(Aim of the task): Write out the full set of records below exactly.

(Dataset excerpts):
□ □ □ □
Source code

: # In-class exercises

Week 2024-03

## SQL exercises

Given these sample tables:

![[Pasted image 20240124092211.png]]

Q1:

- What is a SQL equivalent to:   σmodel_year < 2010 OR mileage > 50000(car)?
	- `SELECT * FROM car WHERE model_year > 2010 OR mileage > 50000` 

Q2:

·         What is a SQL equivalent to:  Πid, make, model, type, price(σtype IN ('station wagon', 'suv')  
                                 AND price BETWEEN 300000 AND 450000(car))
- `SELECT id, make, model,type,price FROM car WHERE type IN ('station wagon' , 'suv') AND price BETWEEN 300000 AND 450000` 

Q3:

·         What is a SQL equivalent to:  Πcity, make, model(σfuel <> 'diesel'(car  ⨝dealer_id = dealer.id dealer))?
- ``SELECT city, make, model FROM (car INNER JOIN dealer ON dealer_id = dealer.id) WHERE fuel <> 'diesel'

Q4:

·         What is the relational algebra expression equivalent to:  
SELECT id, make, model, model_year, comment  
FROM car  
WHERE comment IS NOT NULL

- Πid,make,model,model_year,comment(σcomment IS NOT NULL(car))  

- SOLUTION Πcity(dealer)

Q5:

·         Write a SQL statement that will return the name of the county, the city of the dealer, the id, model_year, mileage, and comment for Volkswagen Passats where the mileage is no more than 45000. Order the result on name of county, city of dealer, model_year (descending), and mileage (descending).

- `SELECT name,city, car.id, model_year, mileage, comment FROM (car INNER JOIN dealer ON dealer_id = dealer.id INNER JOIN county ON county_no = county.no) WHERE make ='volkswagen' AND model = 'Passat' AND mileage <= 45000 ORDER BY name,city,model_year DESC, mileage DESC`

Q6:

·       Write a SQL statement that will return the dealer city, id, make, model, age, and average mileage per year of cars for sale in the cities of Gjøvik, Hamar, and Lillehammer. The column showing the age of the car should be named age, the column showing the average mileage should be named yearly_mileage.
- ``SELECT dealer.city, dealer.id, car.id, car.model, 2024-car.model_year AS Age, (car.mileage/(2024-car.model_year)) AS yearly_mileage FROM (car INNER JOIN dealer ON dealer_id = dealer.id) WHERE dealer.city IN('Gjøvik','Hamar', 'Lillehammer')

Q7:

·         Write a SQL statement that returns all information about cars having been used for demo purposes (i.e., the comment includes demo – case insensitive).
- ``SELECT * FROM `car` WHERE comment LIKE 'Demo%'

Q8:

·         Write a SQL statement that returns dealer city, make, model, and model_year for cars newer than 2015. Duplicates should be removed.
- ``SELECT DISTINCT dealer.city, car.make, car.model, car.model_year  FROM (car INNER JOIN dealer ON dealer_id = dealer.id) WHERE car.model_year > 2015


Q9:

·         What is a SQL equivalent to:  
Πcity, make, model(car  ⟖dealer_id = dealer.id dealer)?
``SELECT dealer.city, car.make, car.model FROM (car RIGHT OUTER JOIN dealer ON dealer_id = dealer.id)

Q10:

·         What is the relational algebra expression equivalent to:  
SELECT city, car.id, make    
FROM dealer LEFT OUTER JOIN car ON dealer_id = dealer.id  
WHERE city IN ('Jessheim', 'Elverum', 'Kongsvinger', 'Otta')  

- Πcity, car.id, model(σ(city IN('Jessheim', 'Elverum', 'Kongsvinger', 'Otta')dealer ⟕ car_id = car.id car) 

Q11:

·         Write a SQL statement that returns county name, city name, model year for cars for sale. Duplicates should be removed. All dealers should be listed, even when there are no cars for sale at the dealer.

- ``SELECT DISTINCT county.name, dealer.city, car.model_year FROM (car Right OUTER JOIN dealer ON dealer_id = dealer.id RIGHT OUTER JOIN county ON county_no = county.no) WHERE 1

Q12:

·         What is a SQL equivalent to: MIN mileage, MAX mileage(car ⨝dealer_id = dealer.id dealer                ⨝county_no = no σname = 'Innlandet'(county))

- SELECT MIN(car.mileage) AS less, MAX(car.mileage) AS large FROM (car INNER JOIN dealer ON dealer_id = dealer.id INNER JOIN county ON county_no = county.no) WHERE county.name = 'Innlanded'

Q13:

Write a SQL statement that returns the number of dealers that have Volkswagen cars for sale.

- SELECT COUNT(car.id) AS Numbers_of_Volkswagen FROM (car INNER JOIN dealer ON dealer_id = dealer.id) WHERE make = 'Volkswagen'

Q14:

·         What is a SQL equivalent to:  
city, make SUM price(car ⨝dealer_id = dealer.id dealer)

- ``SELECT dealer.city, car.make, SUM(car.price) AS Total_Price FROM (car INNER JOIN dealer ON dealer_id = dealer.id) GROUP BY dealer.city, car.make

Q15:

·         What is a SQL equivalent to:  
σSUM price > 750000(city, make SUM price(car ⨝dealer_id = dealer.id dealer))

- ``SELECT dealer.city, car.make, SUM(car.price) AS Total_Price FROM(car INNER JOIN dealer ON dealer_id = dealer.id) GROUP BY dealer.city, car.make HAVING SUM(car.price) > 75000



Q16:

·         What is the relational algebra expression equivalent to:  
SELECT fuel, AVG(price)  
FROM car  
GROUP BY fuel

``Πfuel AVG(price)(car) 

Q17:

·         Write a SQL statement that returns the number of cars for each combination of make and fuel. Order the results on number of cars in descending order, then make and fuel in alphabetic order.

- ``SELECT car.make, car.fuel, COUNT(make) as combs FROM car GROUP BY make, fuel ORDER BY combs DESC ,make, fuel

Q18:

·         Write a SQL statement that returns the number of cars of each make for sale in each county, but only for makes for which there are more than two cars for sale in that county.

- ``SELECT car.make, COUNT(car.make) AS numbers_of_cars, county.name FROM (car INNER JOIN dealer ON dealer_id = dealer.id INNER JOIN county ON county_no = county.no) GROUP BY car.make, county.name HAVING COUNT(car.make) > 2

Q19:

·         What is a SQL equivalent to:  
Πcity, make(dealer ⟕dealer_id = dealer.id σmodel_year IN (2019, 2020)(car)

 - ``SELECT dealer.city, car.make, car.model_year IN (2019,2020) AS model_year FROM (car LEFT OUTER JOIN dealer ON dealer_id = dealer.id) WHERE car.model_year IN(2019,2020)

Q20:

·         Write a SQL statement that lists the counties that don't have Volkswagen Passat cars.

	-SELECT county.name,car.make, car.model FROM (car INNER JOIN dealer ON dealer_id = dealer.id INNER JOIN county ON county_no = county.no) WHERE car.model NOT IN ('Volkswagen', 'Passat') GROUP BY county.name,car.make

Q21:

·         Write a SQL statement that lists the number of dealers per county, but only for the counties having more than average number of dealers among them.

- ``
□ □ □ □
(Finished exercise):
Source code

: # In-class exercises

Week 2024-03

## SQL exercises

Given these sample tables:

![[Pasted image 20240124092211.png]]

Q1:

- What is a SQL equivalent to:   σmodel_year < 2010 OR mileage > 50000(car)?
	- `SELECT * FROM car WHERE model_year > 2010 OR mileage > 50000` 

Q2:

·         What is a SQL equivalent to:  Πid, make, model, type, price(σtype IN ('station wagon', 'suv')  
                                 AND price BETWEEN 300000 AND 450000(car))
- `SELECT id, make, model,type,price FROM car WHERE type IN ('station wagon' , 'suv') AND price BETWEEN 300000 AND 450000` 

Q3:

·         What is a SQL equivalent to:  Πcity, make, model(σfuel <> 'diesel'(car  ⨝dealer_id = dealer.id dealer))?
- ``SELECT city, make, model FROM (car INNER JOIN dealer ON dealer_id = dealer.id) WHERE fuel <> 'diesel'

Q4:

·         What is the relational algebra expression equivalent to:  
SELECT id, make, model, model_year, comment  
FROM car  
WHERE comment IS NOT NULL

- Πid,make,model,model_year,comment(σcomment IS NOT NULL(car))  

- SOLUTION Πcity(dealer)

Q5:

·         Write a SQL statement that will return the name of the county, the city of the dealer, the id, model_year, mileage, and comment for Volkswagen Passats where the mileage is no more than 45000. Order the result on name of county, city of dealer, model_year (descending), and mileage (descending).

- `SELECT name,city, car.id, model_year, mileage, comment FROM (car INNER JOIN dealer ON dealer_id = dealer.id INNER JOIN county ON county_no = county.no) WHERE make ='volkswagen' AND model = 'Passat' AND mileage <= 45000 ORDER BY name,city,model_year DESC, mileage DESC`

Q6:

·       Write a SQL statement that will return the dealer city, id, make, model, age, and average mileage per year of cars for sale in the cities of Gjøvik, Hamar, and Lillehammer. The column showing the age of the car should be named age, the column showing the average mileage should be named yearly_mileage.
- ``SELECT dealer.city, dealer.id, car.id, car.model, 2024-car.model_year AS Age, (car.mileage/(2024-car.model_year)) AS yearly_mileage FROM (car INNER JOIN dealer ON dealer_id = dealer.id) WHERE dealer.city IN('Gjøvik','Hamar', 'Lillehammer')

Q7:

·         Write a SQL statement that returns all information about cars having been used for demo purposes (i.e., the comment includes demo – case insensitive).
- ``SELECT * FROM `car` WHERE comment LIKE 'Demo%'

Q8:

·         Write a SQL statement that returns dealer city, make, model, and model_year for cars newer than 2015. Duplicates should be removed.
- ``SELECT DISTINCT dealer.city, car.make, car.model, car.model_year  FROM (car INNER JOIN dealer ON dealer_id = dealer.id) WHERE car.model_year > 2015


Q9:

·         What is a SQL equivalent to:  
Πcity, make, model(car  ⟖dealer_id = dealer.id dealer)?
``SELECT dealer.city, car.make, car.model FROM (car RIGHT OUTER JOIN dealer ON dealer_id = dealer.id)

Q10:

·         What is the relational algebra expression equivalent to:  
SELECT city, car.id, make    
FROM dealer LEFT OUTER JOIN car ON dealer_id = dealer.id  
WHERE city IN ('Jessheim', 'Elverum', 'Kongsvinger', 'Otta')  

- Πcity, car.id, model(σ(city IN('Jessheim', 'Elverum', 'Kongsvinger', 'Otta')dealer ⟕ car_id = car.id car) 

Q11:

·         Write a SQL statement that returns county name, city name, model year for cars for sale. Duplicates should be removed. All dealers should be listed, even when there are no cars for sale at the dealer.

- ``SELECT DISTINCT county.name, dealer.city, car.model_year FROM (car Right OUTER JOIN dealer ON dealer_id = dealer.id RIGHT OUTER JOIN county ON county_no = county.no) WHERE 1

Q12:

·         What is a SQL equivalent to: MIN mileage, MAX mileage(car ⨝dealer_id = dealer.id dealer                ⨝county_no = no σname = 'Innlandet'(county))

- SELECT MIN(car.mileage) AS less, MAX(car.mileage) AS large FROM (car INNER JOIN dealer ON dealer_id = dealer.id INNER JOIN county ON county_no = county.no) WHERE county.name = 'Innlanded'

Q13:

Write a SQL statement that returns the number of dealers that have Volkswagen cars for sale.

- SELECT COUNT(car.id) AS Numbers_of_Volkswagen FROM (car INNER JOIN dealer ON dealer_id = dealer.id) WHERE make = 'Volkswagen'

Q14:

·         What is a SQL equivalent to:  
city, make SUM price(car ⨝dealer_id = dealer.id dealer)

- ``SELECT dealer.city, car.make, SUM(car.price) AS Total_Price FROM (car INNER JOIN dealer ON dealer_id = dealer.id) GROUP BY dealer.city, car.make

Q15:

·         What is a SQL equivalent to:  
σSUM price > 750000(city, make SUM price(car ⨝dealer_id = dealer.id dealer))

- ``SELECT dealer.city, car.make, SUM(car.price) AS Total_Price FROM(car INNER JOIN dealer ON dealer_id = dealer.id) GROUP BY dealer.city, car.make HAVING SUM(car.price) > 75000



Q16:

·         What is the relational algebra expression equivalent to:  
SELECT fuel, AVG(price)  
FROM car  
GROUP BY fuel

``Πfuel AVG(price)(car) 

Q17:

·         Write a SQL statement that returns the number of cars for each combination of make and fuel. Order the results on number of cars in descending order, then make and fuel in alphabetic order.

- ``SELECT car.make, car.fuel, COUNT(make) as combs FROM car GROUP BY make, fuel ORDER BY combs DESC ,make, fuel

Q18:

·         Write a SQL statement that returns the number of cars of each make for sale in each county, but only for makes for which there are more than two cars for sale in that county.

- ``SELECT car.make, COUNT(car.make) AS numbers_of_cars, county.name FROM (car INNER JOIN dealer ON dealer_id = dealer.id INNER JOIN county ON county_no = county.no) GROUP BY car.make, county.name HAVING COUNT(car.make) > 2

Q19:

·         What is a SQL equivalent to:  
Πcity, make(dealer ⟕dealer_id = dealer.id σmodel_year IN (2019, 2020)(car)

 - ``SELECT dealer.city, car.make, car.model_year IN (2019,2020) AS model_year FROM (car LEFT OUTER JOIN dealer ON dealer_id = dealer.id) WHERE car.model_year IN(2019,2020)

Q20:

·         Write a SQL statement that lists the counties that don't have Volkswagen Passat cars.

	-SELECT county.name,car.make, car.model FROM (car INNER JOIN dealer ON dealer_id = dealer.id INNER JOIN county ON county_no = county.no) WHERE car.model NOT IN ('Volkswagen', 'Passat') GROUP BY county.name,car.make

Q21:

·         Write a SQL statement that lists the number of dealers per county, but only for the counties having more than average number of dealers among them.

- ``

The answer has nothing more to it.